Speeding up poultry lines would endanger food & worker safety, says coalition
Proposed FDA rule would also allow poultry companies to handle own inspections
A coalition of worker safety and food safety groups is urging the FDA to drop a proposed regulation that would pull government food inspectors from poultry plants and allow companies to conduct their own inspections and speed up production lines.
"I worked 30 years as an inspector for USDA's Food Safety and Inspection Service and I saw firsthand how badly the HACCP-Based Inspection Models Project (HIMP) has worked in poultry plants,” said retired FDA inspector Ken Ward, a member of the coalition. “Expanding the pilot to all poultry plants will put consumers at risk by letting the companies self-regulate.”
Bill Lucy, President Emeritus of the Coalition of Black Trade Unionists (CBTU), said a recent GAO (U.S. Government Accountability Office) report on the rule “raises uncomfortable questions” about the rationale for the changes it would make.
Do faster speeds to human factor into acocunt?
Proposed last year by the USDA’s Food Safety and Inspection Service, the rule would allow poultry processing plants to increase line speeds from 32 to 55 turkeys per minute.
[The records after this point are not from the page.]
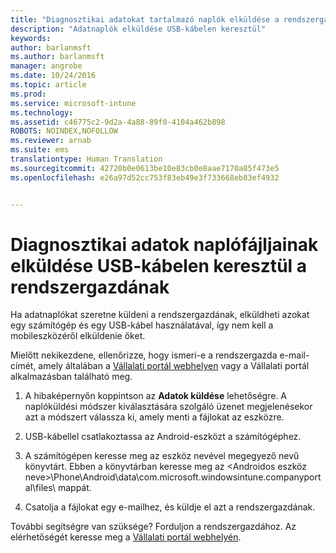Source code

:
 ```yaml
---
title: "Diagnosztikai adatokat tartalmazó naplók elküldése a rendszergazdának USB-kábelen keresztül | Microsoft Intune"
description: "Adatnaplók elküldése USB-kábelen keresztül"
keywords: 
author: barlanmsft
ms.author: barlanmsft
manager: angrobe
ms.date: 10/24/2016
ms.topic: article
ms.prod: 
ms.service: microsoft-intune
ms.technology: 
ms.assetid: c46775c2-9d2a-4a88-89f0-4104a462b898
ROBOTS: NOINDEX,NOFOLLOW
ms.reviewer: arnab
ms.suite: ems
translationtype: Human Translation
ms.sourcegitcommit: 42720b0e0613be10e83cb0e8aae7170a85f473e5
ms.openlocfilehash: e26a97d52cc753f83eb49e3f733668eb83ef4932


---
```



# <a name="send-diagnostic-data-logs-to-your-it-admin-using-a-usb-cable"></a>Diagnosztikai adatok naplófájljainak elküldése USB-kábelen keresztül a rendszergazdának

Ha adatnaplókat szeretne küldeni a rendszergazdának, elküldheti azokat egy számítógép és egy USB-kábel használatával, így nem kell a mobileszközéről elküldenie őket.

 Mielőtt nekikezdene, ellenőrizze, hogy ismeri-e a rendszergazda e-mail-címét, amely általában a [Vállalati portál webhelyen](http://portal.manage.microsoft.com) vagy a Vállalati portál alkalmazásban található meg.

1.  A hibaképernyőn koppintson az **Adatok küldése** lehetőségre. A naplóküldési módszer kiválasztására szolgáló üzenet megjelenésekor azt a módszert válassza ki, amely menti a fájlokat az eszközre.

2.  USB-kábellel csatlakoztassa az Android-eszközt a számítógéphez.

3.  A számítógépen keresse meg az eszköz nevével megegyező nevű könyvtárt. Ebben a könyvtárban keresse meg az &lt;Androidos eszköz neve&gt;\Phone\Android\data\com.microsoft.windowsintune.companyportal\files\ mappát.

4.  Csatolja a fájlokat egy e-mailhez, és küldje el azt a rendszergazdának.

További segítségre van szüksége? Forduljon a rendszergazdához. Az elérhetőségét keresse meg a [Vállalati portál webhelyén](http://portal.manage.microsoft.com).



<!--HONumber=Oct16_HO2-->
Although the measure was designed to improve food safety by automating some aspects of the inspection process that are required to identify and dispose of contaminated poultry, opponents say the proposed changes do not account for the expected adverse impacts that a faster line speed will have on worker health and safety.
Many consumer advocates are also concerned that the rule could worsen food safety.
Esmundo Juárez Carranza, who worked in a turkey plant in Arkansas for seven years, said increasing the line speeds would prevent workers from doing their jobs well. “There will be more contamination in the product and the companies will blame the workers,” he said.
Poultry industry responds to cricism
Responding to a March, 2013, report about occupational injuries and illnesses in the poultry industry produced by the Southern Poverty Law Center (SPLC) and Alabama Appleseed Center for Law and Justice, the U.S. Poultry & Egg Association (USPEA) said the Bureau of Labor Statistics’ (BLS) shows that the 5.9 percent injury and illness rate for poultry processing workers is comparable to that of manufacturing workers, who incurred injuries and illnesses at a 4.4% rate in 2011.
The association also said the industry’s efforts to improve worker safety include the development of an instrument to assess musculoskeletal disorder (MSD) risks in poultry tasks; enhanced machine guarding on new equipment and collaborations with personal protective equipment suppliers to develop better cut resistance in protective handwear, reduced fogging issues with safety eyewear, and improved slip resistance in safety footwear.
Organizations opposing the rule include the National Council of La Raza, Food & Water Watch, the Center for Progressive Reform, CBTU, Coalition of Poultry Workers, NCLR, Nebraska Appleseed, Center for Law in the Public Interest, Northwest Arkansas Workers’ Justice Center, and the SPLC.